O Ministério da Agricultura, Pecuária e Abastecimento lançou, em outubro do ano passado, o AgroNordeste – plano de ação para impulsionar o desenvolvimento econômico, social e sustentável do meio rural da região Nordeste. O programa deverá ser implantado em pelo menos 230 municípios dos nove estados do Nordeste e parte de Minas Gerais, divididos em 12 territórios, com uma população rural de 1,7 milhão de pessoas.

 

O plano se junta a outras ações já executadas pelo ministério na região, como Programa de Aquisição de Alimentos, regularização fundiária, Selo Arte, promoção da irrigação, indicação geográfica, equivalência de sistemas de inspeção de produtos de origem animal (Sisbi) e combate a doenças e pragas (febre aftosa, peste suína clássica e mosca das frutas).

 

O AgroNordeste é voltado para pequenos e médios produtores que já comercializam parte da produção, mas ainda encontram dificuldades para expandir o negócio e gerar mais renda e emprego na região onde vivem.
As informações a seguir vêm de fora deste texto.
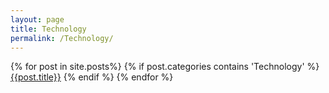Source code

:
 ```yaml
---
layout: page
title: Technology
permalink: /Technology/
---
```

{% for post in site.posts%}
{% if post.categories contains 'Technology' %}
[{{post.title}}]({{site.baseurl}}{{post.url}})
{% endif %}
{% endfor %}
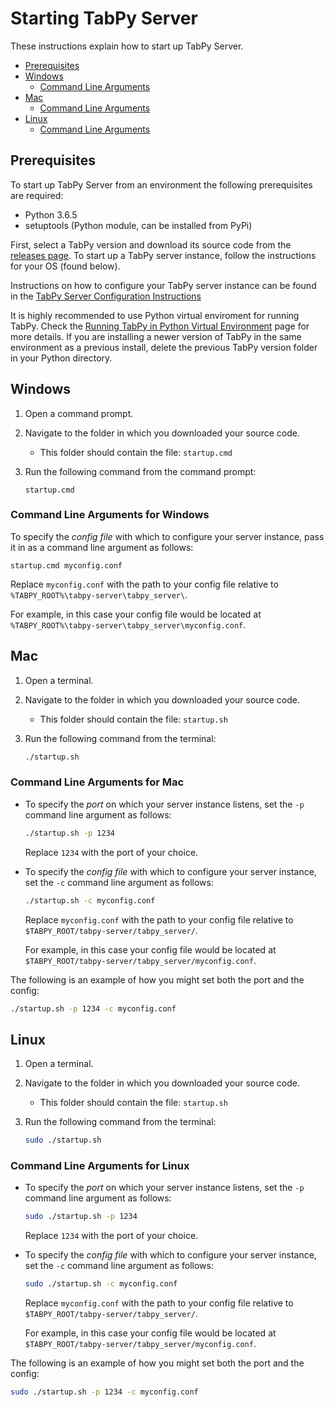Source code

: # Starting TabPy Server

These instructions explain how to start up TabPy Server.

<!-- markdownlint-disable MD004 -->
<!-- toc -->

- [Prerequisites](#prerequisites)
- [Windows](#windows)
  * [Command Line Arguments](#command-line-arguments)
- [Mac](#mac)
  * [Command Line Arguments](#command-line-arguments-1)
- [Linux](#linux)
  * [Command Line Arguments](#command-line-arguments-2)

<!-- tocstop -->
<!-- markdownlint-enable MD004 -->

## Prerequisites

To start up TabPy Server from an environment the following prerequisites are required:

- Python 3.6.5
- setuptools (Python module, can be installed from PyPi)

First, select a TabPy version and download its source code from the
[releases page](https://github.com/tableau/TabPy/releases). To start up
a TabPy server instance, follow the instructions for your OS (found below).

Instructions on how to configure your TabPy server instance can be found in the
[TabPy Server Configuration Instructions](server-config.md)

It is highly recommended to use Python virtual enviroment for running TabPy.
Check the [Running TabPy in Python Virtual Environment](tabpy-virtualenv.md) page
for more details.
If you are installing a newer version of TabPy in the same environment as a
previous install, delete the previous TabPy version folder in your Python directory.

## Windows

1. Open a command prompt.
2. Navigate to the folder in which you downloaded your source code.
    - This folder should contain the file: ```startup.cmd```
3. Run the following command from the command prompt:

    ```batch
    startup.cmd
    ```

### Command Line Arguments for Windows

To specify the *config file* with which to configure your server instance, pass
it in as a command line argument as follows:

```batch
startup.cmd myconfig.conf
```

Replace `myconfig.conf` with the path to your config file relative to
`%TABPY_ROOT%\tabpy-server\tabpy_server\`.

For example, in this case your config file would be located at
`%TABPY_ROOT%\tabpy-server\tabpy_server\myconfig.conf`.

## Mac

1. Open a terminal.
2. Navigate to the folder in which you downloaded your source code.
    - This folder should contain the file: ```startup.sh```
3. Run the following command from the terminal:

    ```bash
    ./startup.sh
    ```

### Command Line Arguments for Mac

- To specify the *port* on which your server instance listens, set the `-p`
  command line argument as follows:

    ```bash
    ./startup.sh -p 1234
    ```

    Replace `1234` with the port of your choice.

- To specify the *config file* with which to configure your server instance,
  set the `-c` command line argument as follows:

    ```bash
    ./startup.sh -c myconfig.conf
    ```
    
    Replace `myconfig.conf` with the path to your config file relative to
   `$TABPY_ROOT/tabpy-server/tabpy_server/`.

    For example, in this case your config file would be located at
    `$TABPY_ROOT/tabpy-server/tabpy_server/myconfig.conf`.

The following is an example of how you might set both the port and the config:

```bash
./startup.sh -p 1234 -c myconfig.conf
```

## Linux

1. Open a terminal.
2. Navigate to the folder in which you downloaded your source code.
    - This folder should contain the file: ```startup.sh```
3. Run the following command from the terminal:

    ```bash
    sudo ./startup.sh
    ```

### Command Line Arguments for Linux

- To specify the *port* on which your server instance listens, set the `-p`
  command line argument as follows:

    ```bash
    sudo ./startup.sh -p 1234

    ```

    Replace `1234` with the port of your choice.

- To specify the *config file* with which to configure your server instance,
  set the `-c` command line argument as follows:

    ```bash
    sudo ./startup.sh -c myconfig.conf
    ```

    Replace `myconfig.conf` with the path to your config file relative to
    `$TABPY_ROOT/tabpy-server/tabpy_server/`.

    For example, in this case your config file would be located at
    `$TABPY_ROOT/tabpy-server/tabpy_server/myconfig.conf`.

The following is an example of how you might set both the port and the config:

```bash
sudo ./startup.sh -p 1234 -c myconfig.conf
```
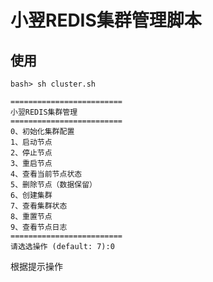 # 小翌REDIS集群管理脚本

## 使用

```shell
bash> sh cluster.sh

=========================
小翌REDIS集群管理
=========================
0、初始化集群配置
1、启动节点
2、停止节点
3、重启节点
4、查看当前节点状态
5、删除节点（数据保留）
6、创建集群
7、查看集群状态
8、重置节点
9、查看节点日志
=========================
请选选操作 (default: 7):0
```
根据提示操作
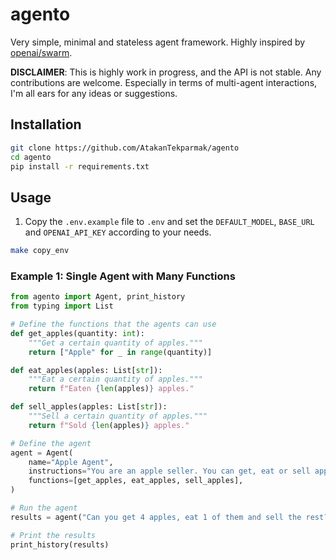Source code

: # agento

Very simple, minimal and stateless agent framework. Highly inspired by [openai/swarm](https://github.com/openai/swarm).

**DISCLAIMER**: This is highly work in progress, and the API is not stable. Any contributions are welcome.
Especially in terms of multi-agent interactions, I'm all ears for any ideas or suggestions.

## Installation

```bash
git clone https://github.com/AtakanTekparmak/agento 
cd agento
pip install -r requirements.txt
```

## Usage

1. Copy the `.env.example` file to `.env` and set the `DEFAULT_MODEL`, `BASE_URL` and `OPENAI_API_KEY` according to your needs.
```bash
make copy_env
```

### Example 1: Single Agent with Many Functions

```python
from agento import Agent, print_history
from typing import List

# Define the functions that the agents can use
def get_apples(quantity: int):
    """Get a certain quantity of apples."""
    return ["Apple" for _ in range(quantity)]

def eat_apples(apples: List[str]):
    """Eat a certain quantity of apples."""
    return f"Eaten {len(apples)} apples."

def sell_apples(apples: List[str]):
    """Sell a certain quantity of apples."""
    return f"Sold {len(apples)} apples."

# Define the agent
agent = Agent(
    name="Apple Agent",
    instructions="You are an apple seller. You can get, eat or sell apples.",
    functions=[get_apples, eat_apples, sell_apples],
)

# Run the agent
results = agent("Can you get 4 apples, eat 1 of them and sell the rest?")

# Print the results
print_history(results)
```
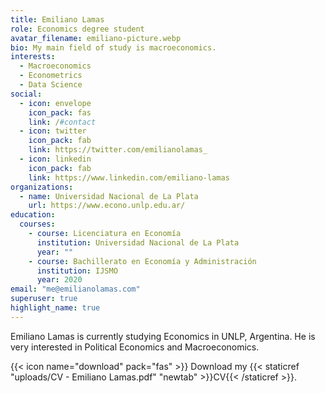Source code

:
 ```yaml
---
title: Emiliano Lamas
role: Economics degree student
avatar_filename: emiliano-picture.webp
bio: My main field of study is macroeconomics.
interests:
  - Macroeconomics
  - Econometrics
  - Data Science
social:
  - icon: envelope
    icon_pack: fas
    link: /#contact
  - icon: twitter
    icon_pack: fab
    link: https://twitter.com/emilianolamas_
  - icon: linkedin
    icon_pack: fab
    link: https://www.linkedin.com/emiliano-lamas
organizations:
  - name: Universidad Nacional de La Plata
    url: https://www.econo.unlp.edu.ar/
education:
  courses:
    - course: Licenciatura en Economía
      institution: Universidad Nacional de La Plata
      year: ""
    - course: Bachillerato en Economía y Administración
      institution: IJSMO
      year: 2020
email: "me@emilianolamas.com"
superuser: true
highlight_name: true
---
```

Emiliano Lamas is currently studying Economics in UNLP, Argentina. He is very interested in Political Economics and Macroeconomics.

{{< icon name="download" pack="fas" >}} Download my {{< staticref "uploads/CV - Emiliano Lamas.pdf" "newtab" >}}CV{{< /staticref >}}.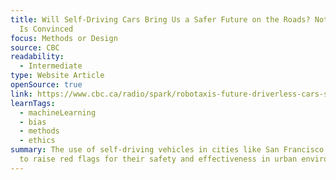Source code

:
 ```yaml
---
title: Will Self-Driving Cars Bring Us a Safer Future on the Roads? Not Everyone
  Is Convinced
focus: Methods or Design
source: CBC
readability:
  - Intermediate
type: Website Article
openSource: true
link: https://www.cbc.ca/radio/spark/robotaxis-future-driverless-cars-safety-1.6979889
learnTags:
  - machineLearning
  - bias
  - methods
  - ethics
summary: The use of self-driving vehicles in cities like San Francisco continues
  to raise red flags for their safety and effectiveness in urban environments.
---
```


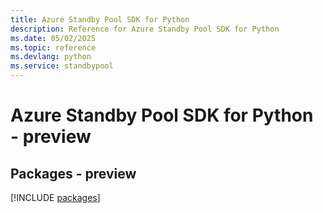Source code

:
 ```yaml
---
title: Azure Standby Pool SDK for Python
description: Reference for Azure Standby Pool SDK for Python
ms.date: 05/02/2025
ms.topic: reference
ms.devlang: python
ms.service: standbypool
---
```

# Azure Standby Pool SDK for Python - preview
## Packages - preview
[!INCLUDE [packages](standby-pool-index.md)]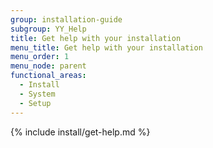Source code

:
 ```yaml
---
group: installation-guide
subgroup: YY_Help
title: Get help with your installation
menu_title: Get help with your installation
menu_order: 1
menu_node: parent
functional_areas:
  - Install
  - System
  - Setup
---
```


{% include install/get-help.md %}

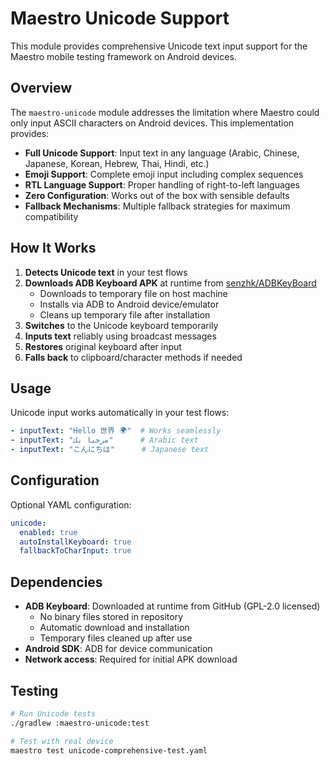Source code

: # Maestro Unicode Support

This module provides comprehensive Unicode text input support for the Maestro mobile testing framework on Android devices.

## Overview

The `maestro-unicode` module addresses the limitation where Maestro could only input ASCII characters on Android devices. This implementation provides:

- **Full Unicode Support**: Input text in any language (Arabic, Chinese, Japanese, Korean, Hebrew, Thai, Hindi, etc.)
- **Emoji Support**: Complete emoji input including complex sequences
- **RTL Language Support**: Proper handling of right-to-left languages
- **Zero Configuration**: Works out of the box with sensible defaults
- **Fallback Mechanisms**: Multiple fallback strategies for maximum compatibility

## How It Works

1. **Detects Unicode text** in your test flows
2. **Downloads ADB Keyboard APK** at runtime from [senzhk/ADBKeyBoard](https://github.com/senzhk/ADBKeyBoard)
   - Downloads to temporary file on host machine
   - Installs via ADB to Android device/emulator
   - Cleans up temporary file after installation
3. **Switches** to the Unicode keyboard temporarily
4. **Inputs text** reliably using broadcast messages
5. **Restores** original keyboard after input
6. **Falls back** to clipboard/character methods if needed

## Usage

Unicode input works automatically in your test flows:

```yaml
- inputText: "Hello 世界 🌍"  # Works seamlessly
- inputText: "مرحبا بك"      # Arabic text
- inputText: "こんにちは"      # Japanese text
```

## Configuration

Optional YAML configuration:

```yaml
unicode:
  enabled: true
  autoInstallKeyboard: true
  fallbackToCharInput: true
```

## Dependencies

- **ADB Keyboard**: Downloaded at runtime from GitHub (GPL-2.0 licensed)
  - No binary files stored in repository
  - Automatic download and installation
  - Temporary files cleaned up after use
- **Android SDK**: ADB for device communication
- **Network access**: Required for initial APK download

## Testing

```bash
# Run Unicode tests
./gradlew :maestro-unicode:test

# Test with real device
maestro test unicode-comprehensive-test.yaml
```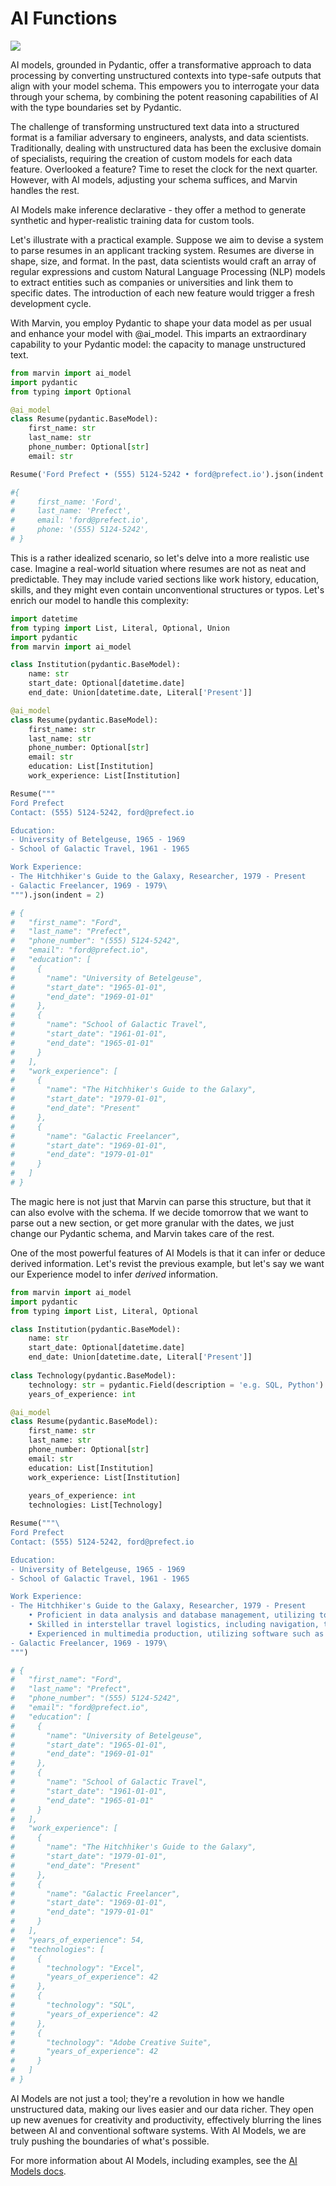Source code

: # AI Functions

![](../img/heroes/ai_model_windy_city_hero.png)

AI models, grounded in Pydantic, offer a transformative approach to data processing by converting unstructured contexts into type-safe outputs that align with your model schema. This empowers you to interrogate your data through your schema, by combining the potent reasoning capabilities of AI with the type boundaries set by Pydantic.

The challenge of transforming unstructured text data into a structured format is a familiar adversary to engineers, analysts, and data scientists. Traditionally, dealing with unstructured data has been the exclusive domain of specialists, requiring the creation of custom models for each data feature. Overlooked a feature? Time to reset the clock for the next quarter. However, with AI models, adjusting your schema suffices, and Marvin handles the rest.

AI Models make inference declarative - they offer a method to generate synthetic and hyper-realistic training data for custom tools.

Let's illustrate with a practical example. Suppose we aim to devise a system to parse resumes in an applicant tracking system. Resumes are diverse in shape, size, and format. In the past, data scientists would craft an array of regular expressions and custom Natural Language Processing (NLP) models to extract entities such as companies or universities and link them to specific dates. The introduction of each new feature would trigger a fresh development cycle.

With Marvin, you employ Pydantic to shape your data model as per usual and enhance your model with @ai_model. This imparts an extraordinary capability to your Pydantic model: the capacity to manage unstructured text.

```python hl_lines="5"
from marvin import ai_model
import pydantic
from typing import Optional

@ai_model
class Resume(pydantic.BaseModel):
    first_name: str
    last_name: str
    phone_number: Optional[str]
    email: str

Resume('Ford Prefect • (555) 5124-5242 • ford@prefect.io').json(indent = 2)

#{
#     first_name: 'Ford',
#     last_name: 'Prefect',
#     email: 'ford@prefect.io',
#     phone: '(555) 5124-5242',
# }
```

This is a rather idealized scenario, so let's delve into a more realistic use case. Imagine a real-world situation where resumes are not as neat and predictable. They may include varied sections like work history, education, skills, and they might even contain unconventional structures or typos. Let's enrich our model to handle this complexity:

```python
import datetime
from typing import List, Literal, Optional, Union
import pydantic
from marvin import ai_model

class Institution(pydantic.BaseModel):
    name: str
    start_date: Optional[datetime.date]
    end_date: Union[datetime.date, Literal['Present']]

@ai_model
class Resume(pydantic.BaseModel):
    first_name: str
    last_name: str
    phone_number: Optional[str]
    email: str
    education: List[Institution]
    work_experience: List[Institution]

Resume("""
Ford Prefect
Contact: (555) 5124-5242, ford@prefect.io

Education:
- University of Betelgeuse, 1965 - 1969
- School of Galactic Travel, 1961 - 1965

Work Experience:
- The Hitchhiker's Guide to the Galaxy, Researcher, 1979 - Present
- Galactic Freelancer, 1969 - 1979\
""").json(indent = 2)

# {
#   "first_name": "Ford",
#   "last_name": "Prefect",
#   "phone_number": "(555) 5124-5242",
#   "email": "ford@prefect.io",
#   "education": [
#     {
#       "name": "University of Betelgeuse",
#       "start_date": "1965-01-01",
#       "end_date": "1969-01-01"
#     },
#     {
#       "name": "School of Galactic Travel",
#       "start_date": "1961-01-01",
#       "end_date": "1965-01-01"
#     }
#   ],
#   "work_experience": [
#     {
#       "name": "The Hitchhiker's Guide to the Galaxy",
#       "start_date": "1979-01-01",
#       "end_date": "Present"
#     },
#     {
#       "name": "Galactic Freelancer",
#       "start_date": "1969-01-01",
#       "end_date": "1979-01-01"
#     }
#   ]
# }
```

The magic here is not just that Marvin can parse this structure, but that it can also evolve with the schema. If we decide tomorrow that we want to parse out a new section, or get more granular with the dates, we just change our Pydantic schema, and Marvin takes care of the rest.

One of the most powerful features of AI Models is that it can infer or deduce derived information. 
Let's revist the previous example, but let's say we want our Experience model to infer *derived* information.

```python
from marvin import ai_model
import pydantic
from typing import List, Literal, Optional

class Institution(pydantic.BaseModel):
    name: str
    start_date: Optional[datetime.date]
    end_date: Union[datetime.date, Literal['Present']]
        
class Technology(pydantic.BaseModel):
    technology: str = pydantic.Field(description = 'e.g. SQL, Python')
    years_of_experience: int

@ai_model
class Resume(pydantic.BaseModel):
    first_name: str
    last_name: str
    phone_number: Optional[str]
    email: str
    education: List[Institution]
    work_experience: List[Institution]
        
    years_of_experience: int
    technologies: List[Technology]

Resume("""\
Ford Prefect
Contact: (555) 5124-5242, ford@prefect.io

Education:
- University of Betelgeuse, 1965 - 1969
- School of Galactic Travel, 1961 - 1965

Work Experience:
- The Hitchhiker's Guide to the Galaxy, Researcher, 1979 - Present
    • Proficient in data analysis and database management, utilizing tools such as Excel and SQL to maintain a comprehensive interstellar knowledge base.
    • Skilled in interstellar travel logistics, including navigation, transportation, and accommodation arrangements, ensuring smooth and efficient interstellar expeditions.
    • Experienced in multimedia production, utilizing software such as Adobe Creative Suite to create engaging and informative content for various mediums, including video, audio, and graphic design.
- Galactic Freelancer, 1969 - 1979\
""")

# {
#   "first_name": "Ford",
#   "last_name": "Prefect",
#   "phone_number": "(555) 5124-5242",
#   "email": "ford@prefect.io",
#   "education": [
#     {
#       "name": "University of Betelgeuse",
#       "start_date": "1965-01-01",
#       "end_date": "1969-01-01"
#     },
#     {
#       "name": "School of Galactic Travel",
#       "start_date": "1961-01-01",
#       "end_date": "1965-01-01"
#     }
#   ],
#   "work_experience": [
#     {
#       "name": "The Hitchhiker's Guide to the Galaxy",
#       "start_date": "1979-01-01",
#       "end_date": "Present"
#     },
#     {
#       "name": "Galactic Freelancer",
#       "start_date": "1969-01-01",
#       "end_date": "1979-01-01"
#     }
#   ],
#   "years_of_experience": 54,
#   "technologies": [
#     {
#       "technology": "Excel",
#       "years_of_experience": 42
#     },
#     {
#       "technology": "SQL",
#       "years_of_experience": 42
#     },
#     {
#       "technology": "Adobe Creative Suite",
#       "years_of_experience": 42
#     }
#   ]
# }
```

AI Models are not just a tool; they're a revolution in how we handle unstructured data, making our lives easier and our data richer. They open up new avenues for creativity and productivity, effectively blurring the lines between AI and conventional software systems. With AI Models, we are truly pushing the boundaries of what's possible.

For more information about AI Models, including examples, see the [AI Models docs](ai_models.md).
Entre os objetivos do plano estão aumentar a cobertura da assistência técnica, ampliar o acesso e diversificar mercados, promover e fortalecer a organização dos produtores, garantir segurança hídrica e desenvolver produtos com qualidade e valor agregado.

 

O diretor-geral do comitê gestor do Agronordeste, ex-deputado federal Danilo Forte, informou que a fase de implantação dos escritórios regionais foi concluída em 2019 e a partir deste ano as ações de fomento à atividade econômica no campo serão efetivamente desenvolvidas. Danilo disse em entrevista ao vivo no Jornal Integração desta quarta-feira, dia 08, que está formatando um plano de desenvolvimento para a Serra de Uruburetama, região na qual Itapajé está inserido e que já foi uma das maiores produtoras de banana do Brasil.

 

Segundo ele, o plano é dar condições para que os produtores tenham acesso a financiamento e tecnologia, de modo a modernizar a produção agregando qualidade e padrão à banana, além de eliminar atravessadores, agregando valor e tornando novamente a atividade atrativa economicamente.  Outra proposta para a região é identificar novos potenciais que poderão ser explorados, como a produção outras culturas frutíferas.